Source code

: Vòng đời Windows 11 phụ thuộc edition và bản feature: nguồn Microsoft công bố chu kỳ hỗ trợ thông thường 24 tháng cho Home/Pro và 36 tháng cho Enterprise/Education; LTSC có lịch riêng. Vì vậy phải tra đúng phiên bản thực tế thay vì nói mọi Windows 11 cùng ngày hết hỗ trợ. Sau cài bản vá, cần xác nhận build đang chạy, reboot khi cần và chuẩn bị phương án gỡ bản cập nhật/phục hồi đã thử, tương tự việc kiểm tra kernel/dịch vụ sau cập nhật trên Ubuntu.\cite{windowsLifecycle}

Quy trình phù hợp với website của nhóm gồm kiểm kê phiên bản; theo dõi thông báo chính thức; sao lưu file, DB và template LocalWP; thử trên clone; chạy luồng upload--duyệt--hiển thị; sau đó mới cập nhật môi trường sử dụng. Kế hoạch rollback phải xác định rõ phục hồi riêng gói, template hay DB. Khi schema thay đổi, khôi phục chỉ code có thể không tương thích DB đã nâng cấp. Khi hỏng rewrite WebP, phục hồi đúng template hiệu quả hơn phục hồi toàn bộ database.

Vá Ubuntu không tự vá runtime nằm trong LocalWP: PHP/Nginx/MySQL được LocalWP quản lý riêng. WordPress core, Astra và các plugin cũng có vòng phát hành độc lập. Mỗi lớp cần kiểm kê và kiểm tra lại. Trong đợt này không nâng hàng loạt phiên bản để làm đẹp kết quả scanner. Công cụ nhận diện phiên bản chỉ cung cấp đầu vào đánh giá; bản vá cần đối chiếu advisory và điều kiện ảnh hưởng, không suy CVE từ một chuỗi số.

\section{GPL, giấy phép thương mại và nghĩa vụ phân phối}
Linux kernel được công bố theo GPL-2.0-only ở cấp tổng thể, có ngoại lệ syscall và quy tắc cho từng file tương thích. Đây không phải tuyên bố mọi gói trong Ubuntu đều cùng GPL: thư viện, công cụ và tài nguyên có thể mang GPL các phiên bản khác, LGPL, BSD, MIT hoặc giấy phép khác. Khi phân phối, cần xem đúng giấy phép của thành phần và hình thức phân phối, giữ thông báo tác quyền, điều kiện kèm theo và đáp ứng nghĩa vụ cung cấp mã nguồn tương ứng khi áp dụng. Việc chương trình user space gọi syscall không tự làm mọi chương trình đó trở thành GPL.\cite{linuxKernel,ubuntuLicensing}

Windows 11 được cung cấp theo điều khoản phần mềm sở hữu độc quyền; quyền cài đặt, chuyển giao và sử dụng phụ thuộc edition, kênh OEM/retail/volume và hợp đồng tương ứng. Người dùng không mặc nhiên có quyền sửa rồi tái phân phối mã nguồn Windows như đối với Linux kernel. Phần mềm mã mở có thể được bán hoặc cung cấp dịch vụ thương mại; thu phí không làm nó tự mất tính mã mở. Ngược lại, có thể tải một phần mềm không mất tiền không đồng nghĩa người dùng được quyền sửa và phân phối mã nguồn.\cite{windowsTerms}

++++++++++

* _WHAT IS BEING ASKED_: Begin with the first line of the listing above and write out each line exactly, ending with the line that contains "Vòng đời Windows".

* _ANSWER_:
Source code

: Vòng đời Windows 11 phụ thuộc edition và bản feature: nguồn Microsoft công bố chu kỳ hỗ trợ thông thường 24 tháng cho Home/Pro và 36 tháng cho Enterprise/Education; LTSC có lịch riêng. Vì vậy phải tra đúng phiên bản thực tế thay vì nói mọi Windows 11 cùng ngày hết hỗ trợ. Sau cài bản vá, cần xác nhận build đang chạy, reboot khi cần và chuẩn bị phương án gỡ bản cập nhật/phục hồi đã thử, tương tự việc kiểm tra kernel/dịch vụ sau cập nhật trên Ubuntu.\cite{windowsLifecycle}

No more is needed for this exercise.